Сколько лет прошло после моей перековки, а я до сих пор помнил, как пылали у кузнеца глаза, когда он говорил о Нюргуне. Великий труд. Вызов. Мечта. И вот она, твоя мечта — рядом, в двух шагах! Хочешь, любуйся, хочешь, обнюхивайтесь. Хочешь, трогай, если не боишься получить по шее. Кузнец сгорал от желания затащить Нюргуна в Кузню. Я понимал его, но отдавать брата в перековку не собирался. Нюргун — взрослый мужчина, сроки давно вышли. Иди знай, что там мастер Кытай накует! Вдруг напортачит? Сляжет Нюргун пластом, или чихнет — гору снесет! Выжгут ему в горне последние остатки разума… Нет уж, спасибо, мы без Кузни обойдемся.
Вслух я кузнецу этого, конечно, не сказал.
— Куда спешить, мастер Кытай? Нюргун первый день на воле. Обживется, осмотрится, а там видно будет…
— В Кузню ему надо, — мои резоны кузнец пропустил мимо ушей. — Поехали, а?
— Прямо сейчас?
— Ну! Собирайтесь!
— В другой раз, — туманно пообещал я. — Не нужно спешить.
— Нужно!
Кузнец плюнул под ноги, не смущаясь чистотой, и кинулся прочь.
— Юрюн! — разнеслось на весь дом.
Ох, и голосистая у меня сестренка!
— Где ты шляешься?! Юрю-у-у-ун!
Айталын обнаружилась на кухне.
— Кто в доме хозяин?! — набросилась она на меня. По всему выходило, что хозяйка — Айталын, а я так, с боку припеку. — Зови гостей за стол! Новоселье справлять будем.
Камелек мигал огоньками-светляками. В его недрах шипело и булькало, по кухне расползался дразнящий аромат еды. Сестра зря времени не теряла. Орать, как Айталын, я не стал, а побрел по дому собирать народ. Первым нашел Мюльдюна, но он был занят: его прижал к стене мастер Кытай. Тыча корявым пальцем в грудь жертвы, кузнец бубнил своё: «В Кузню ему надо… Слышь!

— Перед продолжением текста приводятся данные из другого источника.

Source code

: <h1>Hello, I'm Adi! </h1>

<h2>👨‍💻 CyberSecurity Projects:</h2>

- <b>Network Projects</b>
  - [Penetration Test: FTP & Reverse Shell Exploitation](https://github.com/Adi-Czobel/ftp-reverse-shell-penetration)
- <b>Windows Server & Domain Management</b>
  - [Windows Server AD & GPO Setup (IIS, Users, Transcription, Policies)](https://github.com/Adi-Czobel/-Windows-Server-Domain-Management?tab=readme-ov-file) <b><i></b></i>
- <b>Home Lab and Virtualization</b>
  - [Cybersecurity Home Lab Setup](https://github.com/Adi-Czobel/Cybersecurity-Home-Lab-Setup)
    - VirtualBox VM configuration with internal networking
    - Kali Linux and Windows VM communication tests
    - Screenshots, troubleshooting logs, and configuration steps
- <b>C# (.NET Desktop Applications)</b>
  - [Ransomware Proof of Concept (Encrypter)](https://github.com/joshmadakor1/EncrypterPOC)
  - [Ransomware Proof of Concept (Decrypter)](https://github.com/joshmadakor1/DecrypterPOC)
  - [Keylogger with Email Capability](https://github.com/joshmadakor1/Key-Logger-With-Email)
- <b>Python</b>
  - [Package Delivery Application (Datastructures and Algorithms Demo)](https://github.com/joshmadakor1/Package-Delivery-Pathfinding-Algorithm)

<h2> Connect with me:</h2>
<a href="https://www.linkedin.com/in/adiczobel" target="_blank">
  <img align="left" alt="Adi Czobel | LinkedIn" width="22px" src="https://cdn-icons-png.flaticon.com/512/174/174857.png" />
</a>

Летим в Кузню…» Мюльдюн хмурился, отворачивался. Ну да, на нашего силача где сядешь, там и слезешь.
— Нравится?
Умсур ткнула меня локтем под ребра: отвечай!
— Здо̀рово! Отличный дом!
— Лучше юрты?
— Ну, ты скажешь! Слушай, а почему в нашем доме…
Я смешался, кашлянул и поправился:
— А почему в папином доме котлы не бегают? Метла не метет?
— Раньше бегали. Раньше мела.
— Когда — раньше?
— До твоего рождения. Нет ничего вечного, братец. Одно кончается, другое ломается.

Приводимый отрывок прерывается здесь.